**TASK TO CARRY OUT**
Provide a verbatim copy of all the records below, leaving the images out.

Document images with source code
#####
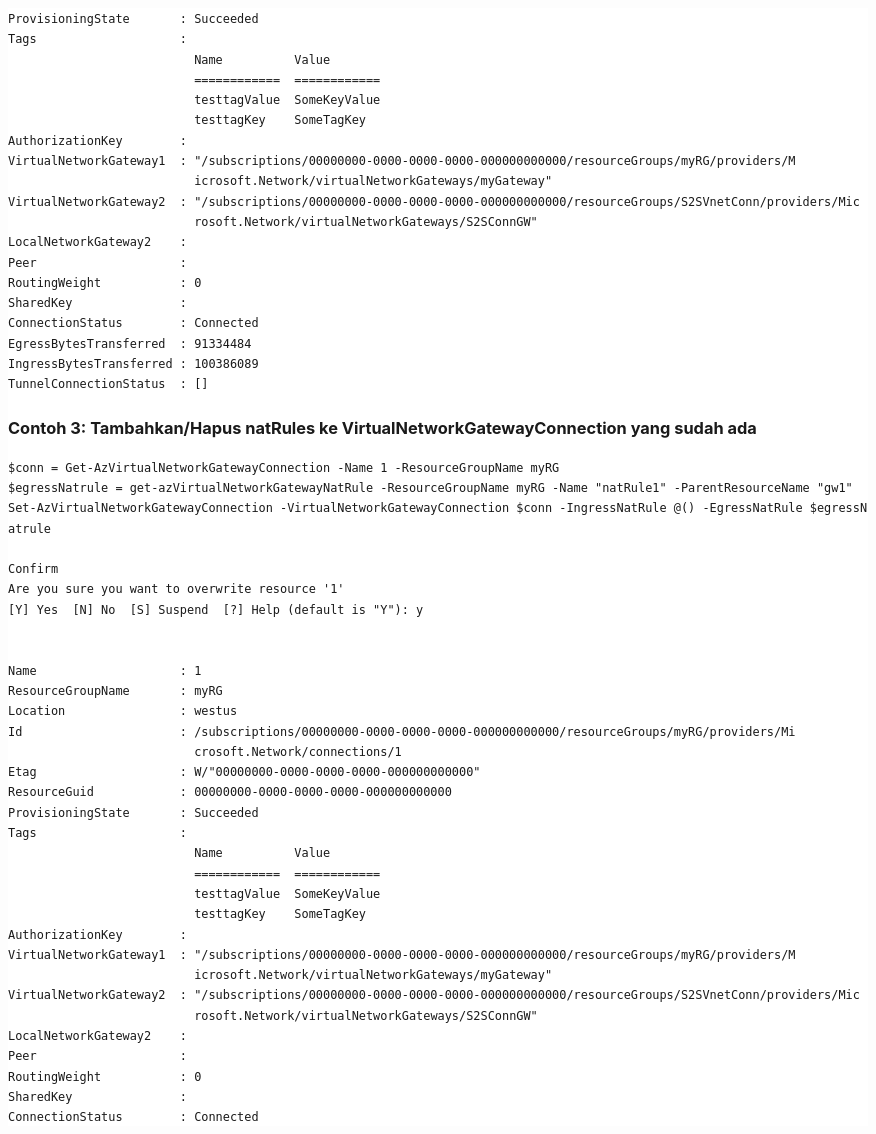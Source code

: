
 ```
ProvisioningState       : Succeeded
Tags                    :
                          Name          Value
                          ============  ============
                          testtagValue  SomeKeyValue
                          testtagKey    SomeTagKey
AuthorizationKey        :
VirtualNetworkGateway1  : "/subscriptions/00000000-0000-0000-0000-000000000000/resourceGroups/myRG/providers/M
                          icrosoft.Network/virtualNetworkGateways/myGateway"
VirtualNetworkGateway2  : "/subscriptions/00000000-0000-0000-0000-000000000000/resourceGroups/S2SVnetConn/providers/Mic
                          rosoft.Network/virtualNetworkGateways/S2SConnGW"
LocalNetworkGateway2    :
Peer                    :
RoutingWeight           : 0
SharedKey               :
ConnectionStatus        : Connected
EgressBytesTransferred  : 91334484
IngressBytesTransferred : 100386089
TunnelConnectionStatus  : []
```
### Contoh 3: Tambahkan/Hapus natRules ke VirtualNetworkGatewayConnection yang sudah ada
```
$conn = Get-AzVirtualNetworkGatewayConnection -Name 1 -ResourceGroupName myRG
$egressNatrule = get-azVirtualNetworkGatewayNatRule -ResourceGroupName myRG -Name "natRule1" -ParentResourceName "gw1"
Set-AzVirtualNetworkGatewayConnection -VirtualNetworkGatewayConnection $conn -IngressNatRule @() -EgressNatRule $egressNatrule

Confirm
Are you sure you want to overwrite resource '1'
[Y] Yes  [N] No  [S] Suspend  [?] Help (default is "Y"): y


Name                    : 1
ResourceGroupName       : myRG
Location                : westus
Id                      : /subscriptions/00000000-0000-0000-0000-000000000000/resourceGroups/myRG/providers/Mi
                          crosoft.Network/connections/1
Etag                    : W/"00000000-0000-0000-0000-000000000000"
ResourceGuid            : 00000000-0000-0000-0000-000000000000
ProvisioningState       : Succeeded
Tags                    :
                          Name          Value
                          ============  ============
                          testtagValue  SomeKeyValue
                          testtagKey    SomeTagKey
AuthorizationKey        :
VirtualNetworkGateway1  : "/subscriptions/00000000-0000-0000-0000-000000000000/resourceGroups/myRG/providers/M
                          icrosoft.Network/virtualNetworkGateways/myGateway"
VirtualNetworkGateway2  : "/subscriptions/00000000-0000-0000-0000-000000000000/resourceGroups/S2SVnetConn/providers/Mic
                          rosoft.Network/virtualNetworkGateways/S2SConnGW"
LocalNetworkGateway2    :
Peer                    :
RoutingWeight           : 0
SharedKey               :
ConnectionStatus        : Connected
```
#####
**SOLUTION TO THE EXERCISE**
Source code

:
 ```
ProvisioningState       : Succeeded
Tags                    :
                          Name          Value
                          ============  ============
                          testtagValue  SomeKeyValue
                          testtagKey    SomeTagKey
AuthorizationKey        :
VirtualNetworkGateway1  : "/subscriptions/00000000-0000-0000-0000-000000000000/resourceGroups/myRG/providers/M
                          icrosoft.Network/virtualNetworkGateways/myGateway"
VirtualNetworkGateway2  : "/subscriptions/00000000-0000-0000-0000-000000000000/resourceGroups/S2SVnetConn/providers/Mic
                          rosoft.Network/virtualNetworkGateways/S2SConnGW"
LocalNetworkGateway2    :
Peer                    :
RoutingWeight           : 0
SharedKey               :
ConnectionStatus        : Connected
EgressBytesTransferred  : 91334484
IngressBytesTransferred : 100386089
TunnelConnectionStatus  : []
```
### Contoh 3: Tambahkan/Hapus natRules ke VirtualNetworkGatewayConnection yang sudah ada
```
$conn = Get-AzVirtualNetworkGatewayConnection -Name 1 -ResourceGroupName myRG
$egressNatrule = get-azVirtualNetworkGatewayNatRule -ResourceGroupName myRG -Name "natRule1" -ParentResourceName "gw1"
Set-AzVirtualNetworkGatewayConnection -VirtualNetworkGatewayConnection $conn -IngressNatRule @() -EgressNatRule $egressNatrule

Confirm
Are you sure you want to overwrite resource '1'
[Y] Yes  [N] No  [S] Suspend  [?] Help (default is "Y"): y


Name                    : 1
ResourceGroupName       : myRG
Location                : westus
Id                      : /subscriptions/00000000-0000-0000-0000-000000000000/resourceGroups/myRG/providers/Mi
                          crosoft.Network/connections/1
Etag                    : W/"00000000-0000-0000-0000-000000000000"
ResourceGuid            : 00000000-0000-0000-0000-000000000000
ProvisioningState       : Succeeded
Tags                    :
                          Name          Value
                          ============  ============
                          testtagValue  SomeKeyValue
                          testtagKey    SomeTagKey
AuthorizationKey        :
VirtualNetworkGateway1  : "/subscriptions/00000000-0000-0000-0000-000000000000/resourceGroups/myRG/providers/M
                          icrosoft.Network/virtualNetworkGateways/myGateway"
VirtualNetworkGateway2  : "/subscriptions/00000000-0000-0000-0000-000000000000/resourceGroups/S2SVnetConn/providers/Mic
                          rosoft.Network/virtualNetworkGateways/S2SConnGW"
LocalNetworkGateway2    :
Peer                    :
RoutingWeight           : 0
SharedKey               :
ConnectionStatus        : Connected
```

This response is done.